→ **YOUR OBJECTIVE**
Look through the data below. Collect every line where the word "html" occurs.

______________________________

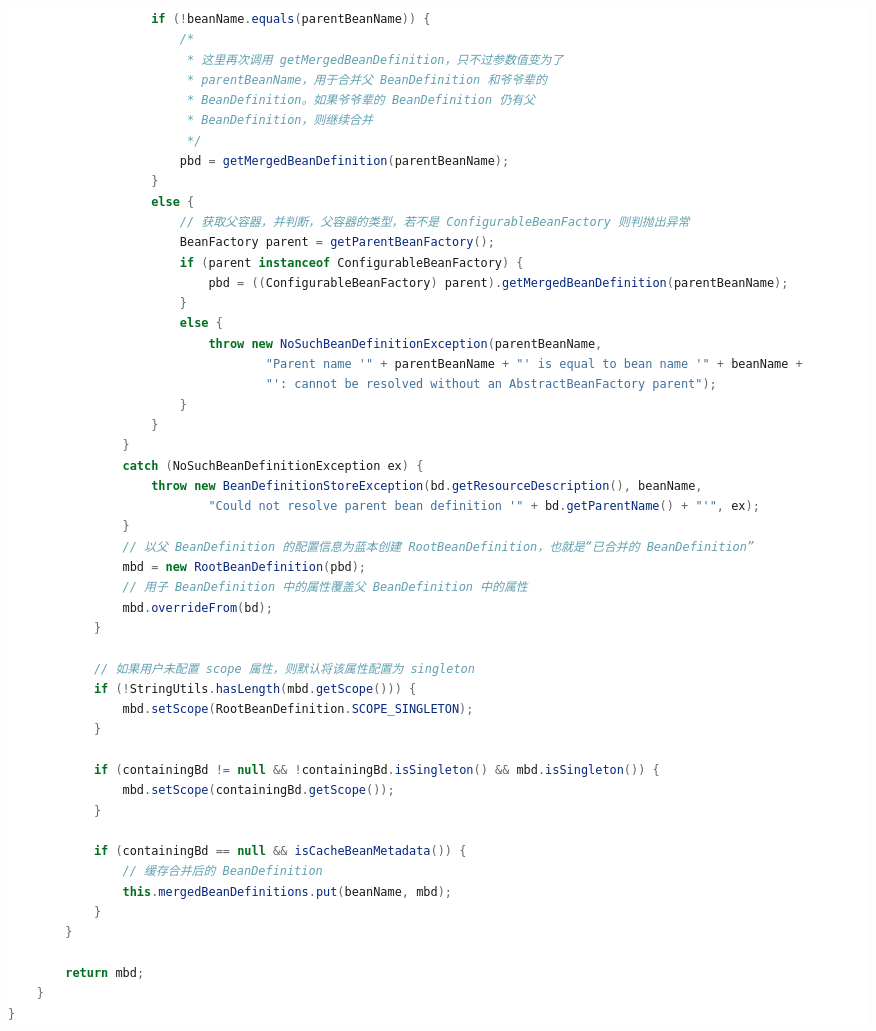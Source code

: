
 ```java
                    if (!beanName.equals(parentBeanName)) {
                        /*
                         * 这里再次调用 getMergedBeanDefinition，只不过参数值变为了 
                         * parentBeanName，用于合并父 BeanDefinition 和爷爷辈的 
                         * BeanDefinition。如果爷爷辈的 BeanDefinition 仍有父 
                         * BeanDefinition，则继续合并
                         */
                        pbd = getMergedBeanDefinition(parentBeanName);
                    }
                    else {
                        // 获取父容器，并判断，父容器的类型，若不是 ConfigurableBeanFactory 则判抛出异常
                        BeanFactory parent = getParentBeanFactory();
                        if (parent instanceof ConfigurableBeanFactory) {
                            pbd = ((ConfigurableBeanFactory) parent).getMergedBeanDefinition(parentBeanName);
                        }
                        else {
                            throw new NoSuchBeanDefinitionException(parentBeanName,
                                    "Parent name '" + parentBeanName + "' is equal to bean name '" + beanName +
                                    "': cannot be resolved without an AbstractBeanFactory parent");
                        }
                    }
                }
                catch (NoSuchBeanDefinitionException ex) {
                    throw new BeanDefinitionStoreException(bd.getResourceDescription(), beanName,
                            "Could not resolve parent bean definition '" + bd.getParentName() + "'", ex);
                }
                // 以父 BeanDefinition 的配置信息为蓝本创建 RootBeanDefinition，也就是“已合并的 BeanDefinition”
                mbd = new RootBeanDefinition(pbd);
                // 用子 BeanDefinition 中的属性覆盖父 BeanDefinition 中的属性
                mbd.overrideFrom(bd);
            }

            // 如果用户未配置 scope 属性，则默认将该属性配置为 singleton
            if (!StringUtils.hasLength(mbd.getScope())) {
                mbd.setScope(RootBeanDefinition.SCOPE_SINGLETON);
            }

            if (containingBd != null && !containingBd.isSingleton() && mbd.isSingleton()) {
                mbd.setScope(containingBd.getScope());
            }

            if (containingBd == null && isCacheBeanMetadata()) {
                // 缓存合并后的 BeanDefinition
                this.mergedBeanDefinitions.put(beanName, mbd);
            }
        }

        return mbd;
    }
}
```
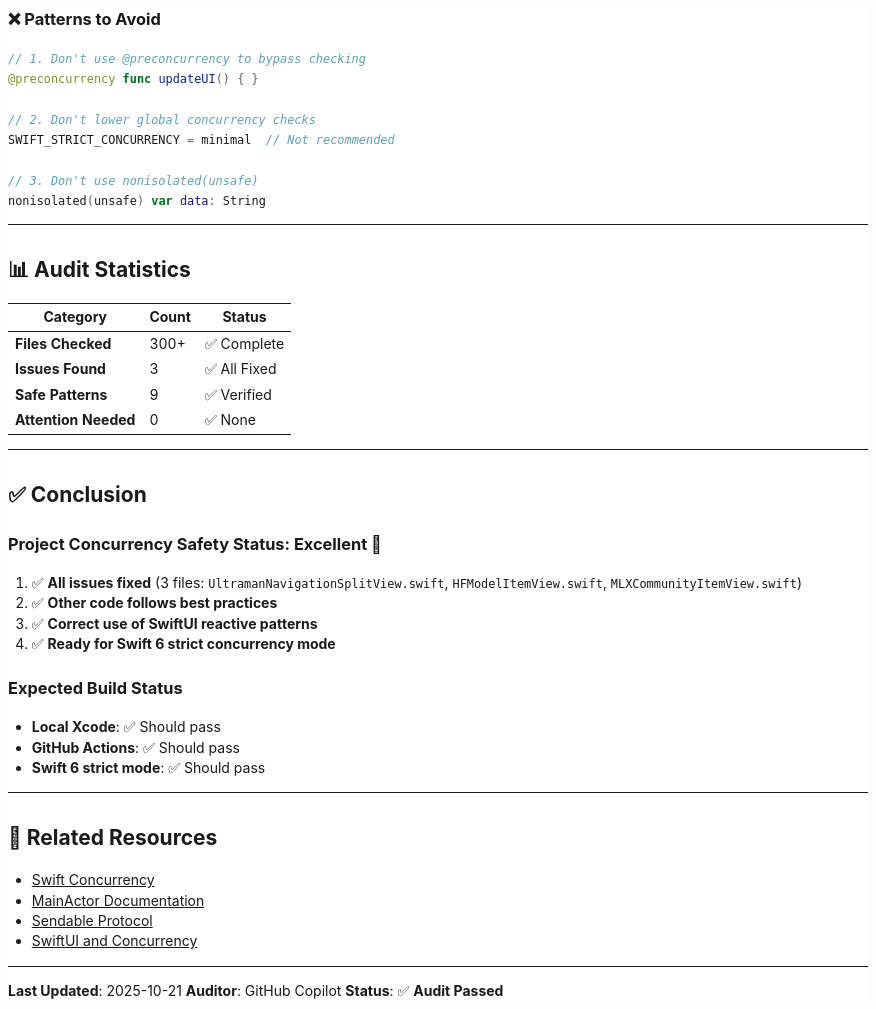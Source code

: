 ### ❌ Patterns to Avoid

```swift
// 1. Don't use @preconcurrency to bypass checking
@preconcurrency func updateUI() { }

// 2. Don't lower global concurrency checks
SWIFT_STRICT_CONCURRENCY = minimal  // Not recommended

// 3. Don't use nonisolated(unsafe)
nonisolated(unsafe) var data: String
```

---

## 📊 Audit Statistics

| Category | Count | Status |
|----------|-------|--------|
| **Files Checked** | 300+ | ✅ Complete |
| **Issues Found** | 3 | ✅ All Fixed |
| **Safe Patterns** | 9 | ✅ Verified |
| **Attention Needed** | 0 | ✅ None |

---

## ✅ Conclusion

### Project Concurrency Safety Status: **Excellent** 🎉

1. ✅ **All issues fixed** (3 files: `UltramanNavigationSplitView.swift`, `HFModelItemView.swift`, `MLXCommunityItemView.swift`)
2. ✅ **Other code follows best practices**
3. ✅ **Correct use of SwiftUI reactive patterns**
4. ✅ **Ready for Swift 6 strict concurrency mode**

### Expected Build Status

- **Local Xcode**: ✅ Should pass
- **GitHub Actions**: ✅ Should pass
- **Swift 6 strict mode**: ✅ Should pass

---

## 🔗 Related Resources

- [Swift Concurrency](https://docs.swift.org/swift-book/documentation/the-swift-programming-language/concurrency/)
- [MainActor Documentation](https://developer.apple.com/documentation/swift/mainactor)
- [Sendable Protocol](https://developer.apple.com/documentation/swift/sendable)
- [SwiftUI and Concurrency](https://developer.apple.com/videos/play/wwdc2021/10019/)

---

**Last Updated**: 2025-10-21
**Auditor**: GitHub Copilot
**Status**: ✅ **Audit Passed**

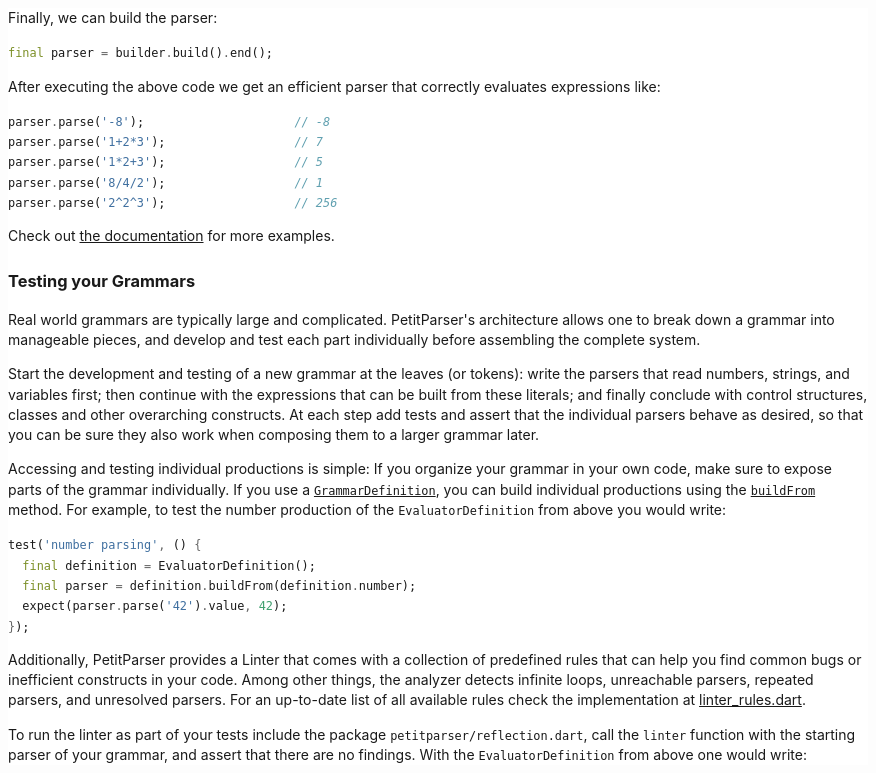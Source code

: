 Finally, we can build the parser:

```dart
final parser = builder.build().end();
```

After executing the above code we get an efficient parser that correctly evaluates expressions like:

```dart
parser.parse('-8');                     // -8
parser.parse('1+2*3');                  // 7
parser.parse('1*2+3');                  // 5
parser.parse('8/4/2');                  // 1
parser.parse('2^2^3');                  // 256
```

Check out [the documentation](https://pub.dev/documentation/petitparser/latest/petitparser/ExpressionBuilder-class.html) for more examples.


### Testing your Grammars

Real world grammars are typically large and complicated. PetitParser's architecture allows one to break down a grammar into manageable pieces, and develop and test each part individually before assembling the complete system.

Start the development and testing of a new grammar at the leaves (or tokens): write the parsers that read numbers, strings, and variables first; then continue with the expressions that can be built from these literals; and finally conclude with control structures, classes and other overarching constructs. At each step add tests and assert that the individual parsers behave as desired, so that you can be sure they also work when composing them to a larger grammar later.

Accessing and testing individual productions is simple: If you organize your grammar in your own code, make sure to expose parts of the grammar individually. If you use a [`GrammarDefinition`](https://pub.dev/documentation/petitparser/latest/petitparser/GrammarDefinition-class.html), you can build individual productions using the [`buildFrom`](https://pub.dev/documentation/petitparser/latest/petitparser/GrammarDefinition/buildFrom.html) method. For example, to test the number production of the `EvaluatorDefinition` from above you would write:

```dart
test('number parsing', () {
  final definition = EvaluatorDefinition();
  final parser = definition.buildFrom(definition.number);
  expect(parser.parse('42').value, 42);
});
```

Additionally, PetitParser provides a Linter that comes with a collection of predefined rules that can help you find common bugs or inefficient constructs in your code. Among other things, the analyzer detects infinite loops, unreachable parsers, repeated parsers, and unresolved parsers. For an up-to-date list of all available rules check the implementation at [linter_rules.dart](https://github.com/petitparser/dart-petitparser/blob/main/lib/src/reflection/internal/linter_rules.dart).

To run the linter as part of your tests include the package `petitparser/reflection.dart`, call the `linter` function with the starting parser of your grammar, and assert that there are no findings. With the `EvaluatorDefinition` from above one would write:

______________________________

→ **OUTPUT**
Check out [the documentation](https://pub.dev/documentation/petitparser/latest/petitparser/ExpressionBuilder-class.html) for more examples.
Accessing and testing individual productions is simple: If you organize your grammar in your own code, make sure to expose parts of the grammar individually. If you use a [`GrammarDefinition`](https://pub.dev/documentation/petitparser/latest/petitparser/GrammarDefinition-class.html), you can build individual productions using the [`buildFrom`](https://pub.dev/documentation/petitparser/latest/petitparser/GrammarDefinition/buildFrom.html) method. For example, to test the number production of the `EvaluatorDefinition` from above you would write:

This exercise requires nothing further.